[Overland by John William De Forest]@TWC D-Link book
Overland

CHAPTER XIV
6/18

Such villages as did not stand upon buttes inaccessible to horsemen, and such as did not possess fertile lands immediately under the shelter of their walls, were either abandoned or depopulated by slow starvation.
It is thus that we may account for many of the desolate cities which are now found in Arizona, New Mexico, and Utah.

Not of course for all; some, we know, were destroyed by the early Spaniards; others may have been forsaken because their tillable lands became exhausted; others doubtless fell during wars between different tribes of the brown race.

But the cavalry of the desert must necessarily have been a potent instrument of destruction.
It is a pathetic spectacle, this civilization which has perished, or is perishing, without the poor consolation of a history to record its sufferings.

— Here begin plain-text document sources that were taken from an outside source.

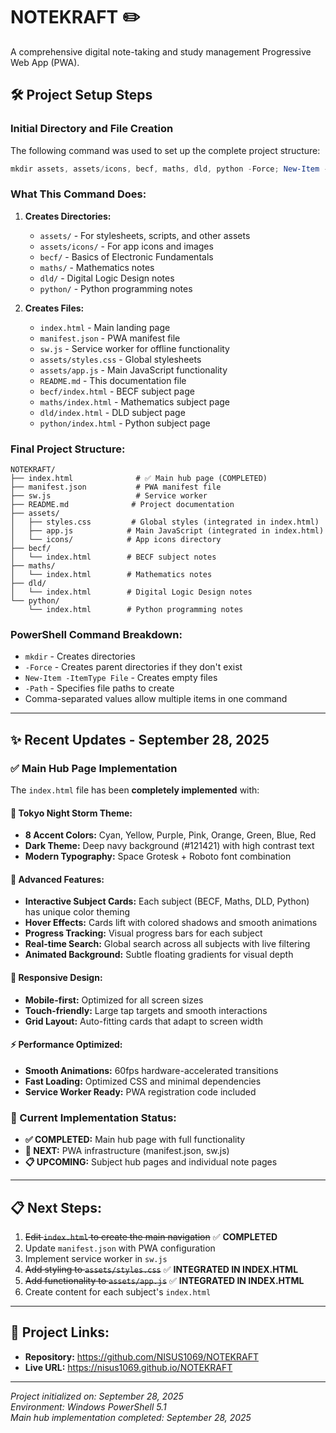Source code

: # NOTEKRAFT ✏️

A comprehensive digital note-taking and study management Progressive Web App (PWA).

## 🛠️ Project Setup Steps

### Initial Directory and File Creation

The following command was used to set up the complete project structure:

```powershell
mkdir assets, assets/icons, becf, maths, dld, python -Force; New-Item -ItemType File -Path index.html, manifest.json, sw.js, assets/styles.css, assets/app.js, README.md, becf/index.html, maths/index.html, dld/index.html, python/index.html -Force
```

### What This Command Does:

1. **Creates Directories:**
   - `assets/` - For stylesheets, scripts, and other assets
   - `assets/icons/` - For app icons and images
   - `becf/` - Basics of Electronic Fundamentals
   - `maths/` - Mathematics notes
   - `dld/` - Digital Logic Design notes
   - `python/` - Python programming notes

2. **Creates Files:**
   - `index.html` - Main landing page
   - `manifest.json` - PWA manifest file
   - `sw.js` - Service worker for offline functionality
   - `assets/styles.css` - Global stylesheets
   - `assets/app.js` - Main JavaScript functionality
   - `README.md` - This documentation file
   - `becf/index.html` - BECF subject page
   - `maths/index.html` - Mathematics subject page
   - `dld/index.html` - DLD subject page
   - `python/index.html` - Python subject page

### Final Project Structure:

```
NOTEKRAFT/
├── index.html              # ✅ Main hub page (COMPLETED)
├── manifest.json           # PWA manifest file
├── sw.js                   # Service worker
├── README.md              # Project documentation
├── assets/
│   ├── styles.css         # Global styles (integrated in index.html)
│   ├── app.js            # Main JavaScript (integrated in index.html)
│   └── icons/            # App icons directory
├── becf/
│   └── index.html        # BECF subject notes
├── maths/
│   └── index.html        # Mathematics notes
├── dld/
│   └── index.html        # Digital Logic Design notes
└── python/
    └── index.html        # Python programming notes
```

### PowerShell Command Breakdown:

- `mkdir` - Creates directories
- `-Force` - Creates parent directories if they don't exist
- `New-Item -ItemType File` - Creates empty files
- `-Path` - Specifies file paths to create
- Comma-separated values allow multiple items in one command

---

## ✨ **Recent Updates - September 28, 2025**

### ✅ **Main Hub Page Implementation**
The `index.html` file has been **completely implemented** with:

#### **🎨 Tokyo Night Storm Theme:**
- **8 Accent Colors:** Cyan, Yellow, Purple, Pink, Orange, Green, Blue, Red
- **Dark Theme:** Deep navy background (#121421) with high contrast text
- **Modern Typography:** Space Grotesk + Roboto font combination

#### **🚀 Advanced Features:**
- **Interactive Subject Cards:** Each subject (BECF, Maths, DLD, Python) has unique color theming
- **Hover Effects:** Cards lift with colored shadows and smooth animations
- **Progress Tracking:** Visual progress bars for each subject
- **Real-time Search:** Global search across all subjects with live filtering
- **Animated Background:** Subtle floating gradients for visual depth

#### **📱 Responsive Design:**
- **Mobile-first:** Optimized for all screen sizes
- **Touch-friendly:** Large tap targets and smooth interactions
- **Grid Layout:** Auto-fitting cards that adapt to screen width

#### **⚡ Performance Optimized:**
- **Smooth Animations:** 60fps hardware-accelerated transitions
- **Fast Loading:** Optimized CSS and minimal dependencies
- **Service Worker Ready:** PWA registration code included

### **🎯 Current Implementation Status:**
- **✅ COMPLETED:** Main hub page with full functionality
- **🔄 NEXT:** PWA infrastructure (manifest.json, sw.js)
- **📋 UPCOMING:** Subject hub pages and individual note pages

---

## 📋 **Next Steps:**

1. ~~Edit `index.html` to create the main navigation~~ ✅ **COMPLETED**
2. Update `manifest.json` with PWA configuration
3. Implement service worker in `sw.js`
4. ~~Add styling to `assets/styles.css`~~ ✅ **INTEGRATED IN INDEX.HTML**
5. ~~Add functionality to `assets/app.js`~~ ✅ **INTEGRATED IN INDEX.HTML**
6. Create content for each subject's `index.html`

---

## 🔗 **Project Links:**
- **Repository:** https://github.com/NISUS1069/NOTEKRAFT
- **Live URL:** https://nisus1069.github.io/NOTEKRAFT

---

*Project initialized on: September 28, 2025*  
*Environment: Windows PowerShell 5.1*  
*Main hub implementation completed: September 28, 2025*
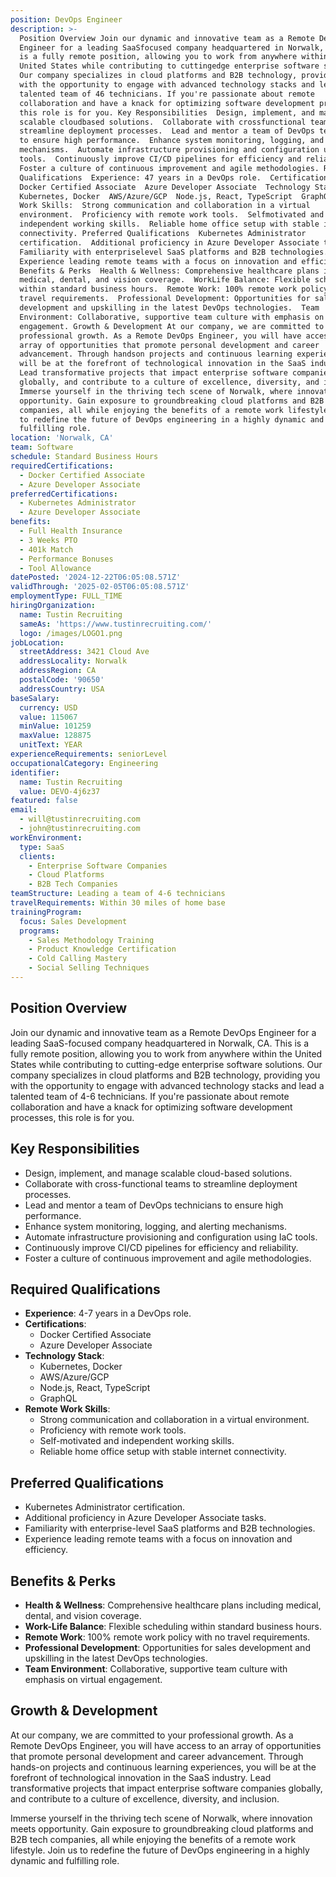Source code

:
 ```yaml
---
position: DevOps Engineer
description: >-
  Position Overview Join our dynamic and innovative team as a Remote DevOps
  Engineer for a leading SaaSfocused company headquartered in Norwalk, CA. This
  is a fully remote position, allowing you to work from anywhere within the
  United States while contributing to cuttingedge enterprise software solutions.
  Our company specializes in cloud platforms and B2B technology, providing you
  with the opportunity to engage with advanced technology stacks and lead a
  talented team of 46 technicians. If you're passionate about remote
  collaboration and have a knack for optimizing software development processes,
  this role is for you. Key Responsibilities  Design, implement, and manage
  scalable cloudbased solutions.  Collaborate with crossfunctional teams to
  streamline deployment processes.  Lead and mentor a team of DevOps technicians
  to ensure high performance.  Enhance system monitoring, logging, and alerting
  mechanisms.  Automate infrastructure provisioning and configuration using IaC
  tools.  Continuously improve CI/CD pipelines for efficiency and reliability. 
  Foster a culture of continuous improvement and agile methodologies. Required
  Qualifications  Experience: 47 years in a DevOps role.  Certifications: 
  Docker Certified Associate  Azure Developer Associate  Technology Stack: 
  Kubernetes, Docker  AWS/Azure/GCP  Node.js, React, TypeScript  GraphQL  Remote
  Work Skills:  Strong communication and collaboration in a virtual
  environment.  Proficiency with remote work tools.  Selfmotivated and
  independent working skills.  Reliable home office setup with stable internet
  connectivity. Preferred Qualifications  Kubernetes Administrator
  certification.  Additional proficiency in Azure Developer Associate tasks. 
  Familiarity with enterpriselevel SaaS platforms and B2B technologies. 
  Experience leading remote teams with a focus on innovation and efficiency.
  Benefits & Perks  Health & Wellness: Comprehensive healthcare plans including
  medical, dental, and vision coverage.  WorkLife Balance: Flexible scheduling
  within standard business hours.  Remote Work: 100% remote work policy with no
  travel requirements.  Professional Development: Opportunities for sales
  development and upskilling in the latest DevOps technologies.  Team
  Environment: Collaborative, supportive team culture with emphasis on virtual
  engagement. Growth & Development At our company, we are committed to your
  professional growth. As a Remote DevOps Engineer, you will have access to an
  array of opportunities that promote personal development and career
  advancement. Through handson projects and continuous learning experiences, you
  will be at the forefront of technological innovation in the SaaS industry.
  Lead transformative projects that impact enterprise software companies
  globally, and contribute to a culture of excellence, diversity, and inclusion.
  Immerse yourself in the thriving tech scene of Norwalk, where innovation meets
  opportunity. Gain exposure to groundbreaking cloud platforms and B2B tech
  companies, all while enjoying the benefits of a remote work lifestyle. Join us
  to redefine the future of DevOps engineering in a highly dynamic and
  fulfilling role.
location: 'Norwalk, CA'
team: Software
schedule: Standard Business Hours
requiredCertifications:
  - Docker Certified Associate
  - Azure Developer Associate
preferredCertifications:
  - Kubernetes Administrator
  - Azure Developer Associate
benefits:
  - Full Health Insurance
  - 3 Weeks PTO
  - 401k Match
  - Performance Bonuses
  - Tool Allowance
datePosted: '2024-12-22T06:05:08.571Z'
validThrough: '2025-02-05T06:05:08.571Z'
employmentType: FULL_TIME
hiringOrganization:
  name: Tustin Recruiting
  sameAs: 'https://www.tustinrecruiting.com/'
  logo: /images/LOGO1.png
jobLocation:
  streetAddress: 3421 Cloud Ave
  addressLocality: Norwalk
  addressRegion: CA
  postalCode: '90650'
  addressCountry: USA
baseSalary:
  currency: USD
  value: 115067
  minValue: 101259
  maxValue: 128875
  unitText: YEAR
experienceRequirements: seniorLevel
occupationalCategory: Engineering
identifier:
  name: Tustin Recruiting
  value: DEVO-4j6z37
featured: false
email:
  - will@tustinrecruiting.com
  - john@tustinrecruiting.com
workEnvironment:
  type: SaaS
  clients:
    - Enterprise Software Companies
    - Cloud Platforms
    - B2B Tech Companies
teamStructure: Leading a team of 4-6 technicians
travelRequirements: Within 30 miles of home base
trainingProgram:
  focus: Sales Development
  programs:
    - Sales Methodology Training
    - Product Knowledge Certification
    - Cold Calling Mastery
    - Social Selling Techniques
---
```




## Position Overview

Join our dynamic and innovative team as a Remote DevOps Engineer for a leading SaaS-focused company headquartered in Norwalk, CA. This is a fully remote position, allowing you to work from anywhere within the United States while contributing to cutting-edge enterprise software solutions. Our company specializes in cloud platforms and B2B technology, providing you with the opportunity to engage with advanced technology stacks and lead a talented team of 4-6 technicians. If you're passionate about remote collaboration and have a knack for optimizing software development processes, this role is for you.

## Key Responsibilities

- Design, implement, and manage scalable cloud-based solutions.
- Collaborate with cross-functional teams to streamline deployment processes.
- Lead and mentor a team of DevOps technicians to ensure high performance.
- Enhance system monitoring, logging, and alerting mechanisms.
- Automate infrastructure provisioning and configuration using IaC tools.
- Continuously improve CI/CD pipelines for efficiency and reliability.
- Foster a culture of continuous improvement and agile methodologies.

## Required Qualifications

- **Experience**: 4-7 years in a DevOps role.
- **Certifications**: 
  - Docker Certified Associate
  - Azure Developer Associate
- **Technology Stack**:
  - Kubernetes, Docker
  - AWS/Azure/GCP
  - Node.js, React, TypeScript
  - GraphQL
- **Remote Work Skills**:
  - Strong communication and collaboration in a virtual environment.
  - Proficiency with remote work tools.
  - Self-motivated and independent working skills.
  - Reliable home office setup with stable internet connectivity.

## Preferred Qualifications

- Kubernetes Administrator certification.
- Additional proficiency in Azure Developer Associate tasks.
- Familiarity with enterprise-level SaaS platforms and B2B technologies.
- Experience leading remote teams with a focus on innovation and efficiency.

## Benefits & Perks

- **Health & Wellness**: Comprehensive healthcare plans including medical, dental, and vision coverage.
- **Work-Life Balance**: Flexible scheduling within standard business hours.
- **Remote Work**: 100% remote work policy with no travel requirements.
- **Professional Development**: Opportunities for sales development and upskilling in the latest DevOps technologies.
- **Team Environment**: Collaborative, supportive team culture with emphasis on virtual engagement.

## Growth & Development

At our company, we are committed to your professional growth. As a Remote DevOps Engineer, you will have access to an array of opportunities that promote personal development and career advancement. Through hands-on projects and continuous learning experiences, you will be at the forefront of technological innovation in the SaaS industry. Lead transformative projects that impact enterprise software companies globally, and contribute to a culture of excellence, diversity, and inclusion.

Immerse yourself in the thriving tech scene of Norwalk, where innovation meets opportunity. Gain exposure to groundbreaking cloud platforms and B2B tech companies, all while enjoying the benefits of a remote work lifestyle. Join us to redefine the future of DevOps engineering in a highly dynamic and fulfilling role.

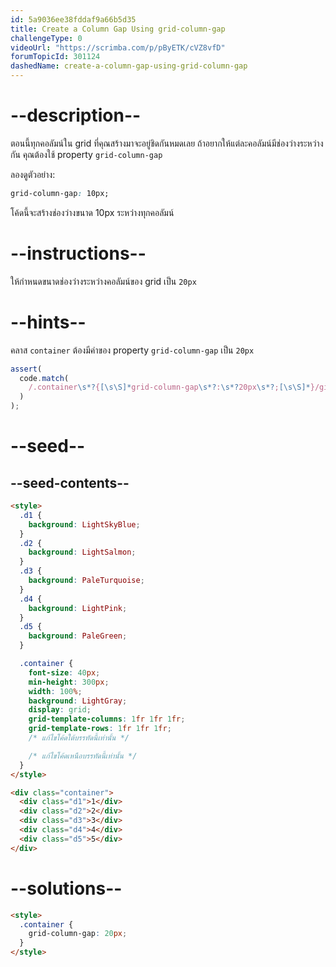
 ```yaml
---
id: 5a9036ee38fddaf9a66b5d35
title: Create a Column Gap Using grid-column-gap
challengeType: 0
videoUrl: "https://scrimba.com/p/pByETK/cVZ8vfD"
forumTopicId: 301124
dashedName: create-a-column-gap-using-grid-column-gap
---
```


# --description--

ตอนนี้ทุกคอลัมน์ใน grid ที่คุณสร้างมาจะอยู่ชิดกันหมดเลย
ถ้าอยากให้แต่ละคอลัมน์มีช่องว่างระหว่างกัน คุณต้องใช้ property `grid-column-gap`  

ลองดูตัวอย่าง:

```css
grid-column-gap: 10px;
```

โค้ดนี้จะสร้างช่องว่างขนาด 10px ระหว่างทุกคอลัมน์

# --instructions--

ให้กำหนดขนาดช่องว่างระหว่างคอลัมน์ของ grid เป็น `20px`

# --hints--

คลาส `container` ต้องมีค่าของ property `grid-column-gap` เป็น `20px`

```js
assert(
  code.match(
    /.container\s*?{[\s\S]*grid-column-gap\s*?:\s*?20px\s*?;[\s\S]*}/gi
  )
);
```

# --seed--

## --seed-contents--

```html
<style>
  .d1 {
    background: LightSkyBlue;
  }
  .d2 {
    background: LightSalmon;
  }
  .d3 {
    background: PaleTurquoise;
  }
  .d4 {
    background: LightPink;
  }
  .d5 {
    background: PaleGreen;
  }

  .container {
    font-size: 40px;
    min-height: 300px;
    width: 100%;
    background: LightGray;
    display: grid;
    grid-template-columns: 1fr 1fr 1fr;
    grid-template-rows: 1fr 1fr 1fr;
    /* แก้ไขโค้ดใต้บรรทัดนี้เท่านั้น */

    /* แก้ไขโค้ดเหนือบรรทัดนี้เท่านั้น */
  }
</style>

<div class="container">
  <div class="d1">1</div>
  <div class="d2">2</div>
  <div class="d3">3</div>
  <div class="d4">4</div>
  <div class="d5">5</div>
</div>
```

# --solutions--

```html
<style>
  .container {
    grid-column-gap: 20px;
  }
</style>
```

It comes near to being a repetition of the silent death of the flint and bronze races, the mound-raisers, and cave-diggers, and cromlech-builders of Europe.
Captain Phineas Glover, rising at an early hour in the morning, and having had his nosebag of medicament refilled and refitted, set off on an appetizer around the ramparts of the pueblo, and came back marvelling.
"Been out to shake hands with these clever critters," he said.

"Best behavin' 'n' meekest lookin' Injuns I ever see.